Layout-Aware Text Editing for Efficient Transformation of Academic PDFs to Markdown
Changxu Duan
TL;DR
This work addresses the inefficiency of end-to-end PDF-to-Markdown transformers by introducing EditTrans, a hybrid editing-generation framework that first identifies copyable text via a layout-aware Editable Text Identification module, then builds an edit queue to guide targeted Fill in the Middle generation. By leveraging a lightweight ERNIE-Layout-based classifier, an edit-queue mechanism, and FIM-powered generation, EditTrans reduces transformation latency while preserving or improving output quality across multiple backbone models and domains. The authors validate their approach on a large arXiv-derived dataset and demonstrate substantial latency savings (up to 44.5%) with minimal quality loss, releasing code and dataset-building scripts for reproducibility. This approach enables scalable, accessible, and machine-actionable scholarly content, aligning with FAIR principles and offering a modular path for future enhancements such as figure embedding and advanced layout guidance.
Abstract
Academic documents stored in PDF format can be transformed into plain text structured markup languages to enhance accessibility and enable scalable digital library workflows. Markup languages allow for easier updates and customization, making academic content more adaptable and accessible to diverse usage, such as linguistic corpus compilation. Such documents, typically delivered in PDF format, contain complex elements including mathematical formulas, figures, headers, and tables, as well as densely layouted text.
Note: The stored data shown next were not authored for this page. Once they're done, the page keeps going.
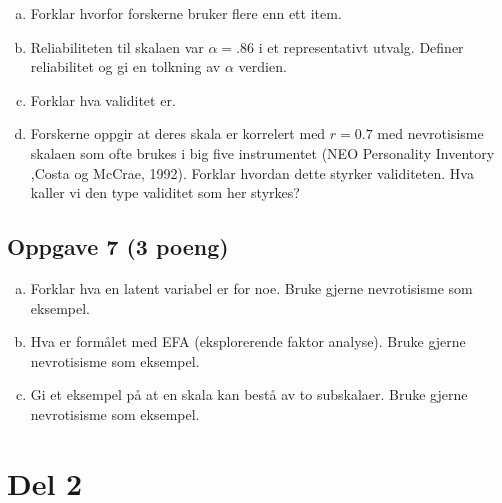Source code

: \documentclass[12pt,a4paper, norsk]{article}
\begin{document}
	
	\begin{enumerate}[(a)]
	
	\item Forklar hvorfor forskerne bruker flere enn ett item. 
	
	\item Reliabiliteten til skalaen var $\alpha=.86$ i et representativt utvalg. Definer reliabilitet og gi en tolkning av $\alpha$ verdien. 
	
	\item Forklar hva validitet er. 
	
	\item Forskerne oppgir at deres skala er korrelert med $r=0.7$ med nevrotisisme skalaen som ofte brukes i big five instrumentet (NEO Personality Inventory ,Costa og McCrae, 1992). 
	Forklar hvordan dette styrker validiteten. Hva kaller vi den type validitet som her styrkes?
	
	
	
	
\end{enumerate}


\subsection*{Oppgave 7  (3 poeng) }

\begin{enumerate}[(a)]
	
	\item Forklar hva en latent variabel er for noe. Bruke gjerne nevrotisisme som eksempel. 
	
	\item Hva er formålet med EFA (eksplorerende faktor analyse). Bruke gjerne nevrotisisme som eksempel.
	
	\item Gi et eksempel på at en skala kan bestå av to subskalaer. Bruke gjerne nevrotisisme som eksempel.
	

	
	
	
\end{enumerate}



\section{Del 2} 







 
  
\end{document}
Existing end-to-end decoder transformer models can transform screenshots of documents into markup language. However, these models exhibit significant inefficiencies; their token-by-token decoding from scratch wastes a lot of inference steps in regenerating dense text that could be directly copied from PDF files. To solve this problem, we introduce EditTrans, a hybrid editing-generation model whose features allow identifying a queue of to-be-edited text from a PDF before starting to generate markup language. EditTrans contains a lightweight classifier fine-tuned from a Document Layout Analysis model on 162,127 pages of documents from arXiv. In our evaluations, EditTrans reduced the transformation latency up to 44.5% compared to end-to-end decoder transformer models, while maintaining transformation quality. Our code and reproducible dataset production scripts are open-sourced.